Short path distillation- The length of distance that the vapor molecule travels before being condensed is short and thus referred as a short path distillation. The greater the distance the more heat needed and so short path distillation apparatuses are used to limit the heat needed for distillation. This is often due to a sample that will degrade at elevated temperatures and so a reduction of path length and pressure is often used to reduce operating temperatures and degradation. Wiped film machines with an external condenser would be considered short path, a kugelrohr, or even a standard pot still would as well. Many systems can be called a short path device and as long as the path length is reasonably short the name is fitting. A kugelrohr is essentially two flasks joined together in which the sample is heated in one then cooled and condensed on the other. The flasks are rotated fully or back and forth to spread the sample onto the walls of the heated flask. The large heated surface area and short path makes the device ideal for distilling components below their boiling points.

Molecular distillation- In this instance the path length is extremely short. This obviously reduces the temperature needed for a distillation, but the path is so short and direct that regardless of the direction the molecule is forced to hit the condenser. This is important because at high vacuum levels (<20 micron) molecules, once vaporized, can travel in any direction even the opposite of the flow of vacuum. This is called molecular flow and is very different from the way molecules travel at lower vacuum levels. In the case of lower vacuum level, the molecules hit other molecules and transfer momentum and so on until the distribution of molecules and thus pressure is equalized. Oil molecules flowing in the opposite direction from the vacuum pump into the distillation apparatus is called back-streaming and can be eliminated with vacuum traps.
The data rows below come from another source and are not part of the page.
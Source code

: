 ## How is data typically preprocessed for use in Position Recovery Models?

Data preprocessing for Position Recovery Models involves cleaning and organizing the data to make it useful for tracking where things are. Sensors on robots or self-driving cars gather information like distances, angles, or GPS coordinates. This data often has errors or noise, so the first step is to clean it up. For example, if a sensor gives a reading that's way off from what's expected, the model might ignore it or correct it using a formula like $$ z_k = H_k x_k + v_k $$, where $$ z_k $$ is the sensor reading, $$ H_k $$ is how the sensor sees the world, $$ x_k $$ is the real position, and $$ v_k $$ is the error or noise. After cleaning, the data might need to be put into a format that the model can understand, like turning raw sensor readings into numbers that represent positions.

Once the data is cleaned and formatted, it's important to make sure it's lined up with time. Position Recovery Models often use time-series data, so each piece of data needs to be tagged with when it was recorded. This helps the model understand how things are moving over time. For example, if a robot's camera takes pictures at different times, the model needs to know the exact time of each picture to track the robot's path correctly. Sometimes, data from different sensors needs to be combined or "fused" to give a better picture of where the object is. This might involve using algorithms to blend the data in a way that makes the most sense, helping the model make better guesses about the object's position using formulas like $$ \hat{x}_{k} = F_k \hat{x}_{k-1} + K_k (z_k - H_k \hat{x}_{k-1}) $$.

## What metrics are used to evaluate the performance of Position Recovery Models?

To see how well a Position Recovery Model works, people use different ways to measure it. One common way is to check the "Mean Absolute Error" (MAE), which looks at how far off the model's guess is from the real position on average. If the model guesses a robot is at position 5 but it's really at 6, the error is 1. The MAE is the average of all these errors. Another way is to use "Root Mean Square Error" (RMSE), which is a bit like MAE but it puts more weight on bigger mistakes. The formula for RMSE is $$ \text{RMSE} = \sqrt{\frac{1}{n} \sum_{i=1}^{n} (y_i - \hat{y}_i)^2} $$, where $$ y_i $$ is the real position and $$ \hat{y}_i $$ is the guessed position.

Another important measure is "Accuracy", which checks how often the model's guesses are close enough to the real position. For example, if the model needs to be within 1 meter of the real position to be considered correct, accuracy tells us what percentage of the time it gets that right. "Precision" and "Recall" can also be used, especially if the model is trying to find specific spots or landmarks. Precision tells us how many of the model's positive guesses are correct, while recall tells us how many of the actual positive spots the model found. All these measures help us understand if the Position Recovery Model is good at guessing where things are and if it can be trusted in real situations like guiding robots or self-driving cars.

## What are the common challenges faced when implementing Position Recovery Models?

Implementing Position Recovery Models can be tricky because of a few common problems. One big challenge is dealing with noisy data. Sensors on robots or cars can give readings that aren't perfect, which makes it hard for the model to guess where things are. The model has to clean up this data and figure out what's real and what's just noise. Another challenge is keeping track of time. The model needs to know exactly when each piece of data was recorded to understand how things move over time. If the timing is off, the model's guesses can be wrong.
Fractional distillation- Incorporates a fractional column between the boiling flask and the condenser. As vapors rise up through the column they condense on some packing material or vigreux teeth in the column. The new fresh rising vapor re-distills that material which again condenses and distills multiple times, each time increasing the separation of components. The components with higher boiling points eventually make their way back to the boiling flask and the components with lower boiling point are carried over to the condenser.


Thin film distillation- Material is fed to the top of a heated cylinder where a blade or roller spreads the sample into a thin film along the wall of the cylinder. The sample is then vaporized from the wall to a condenser. The short residence time of heating and extra thin layer makes it ideal for limiting degradation while distilling viscous products.


  • Fast distillation

  • Reduced degradation


  • High equipment cost

  • Limited separation capabilities

  • Increased time spent of material preparation like degassing

Short path distillation- Bench top short path systems like the ones we sell here are a great middle ground between distillation speed and fractional separation. They can be scaled up to 20L and are capable of speeds that can match a smaller wiped film system. They have a fractional column for increased separation abilities and significantly smaller upfront cost.


  • Fast distillation

  • Good separation

  • Low upfront cost


  • Possible risk of degradation



Spinning band distillation- Uses a long fractional column with a spinning band that forces the rising vapor and falling liquid to come in closer contact which increases efficiency and separational capabilities in the fractional column.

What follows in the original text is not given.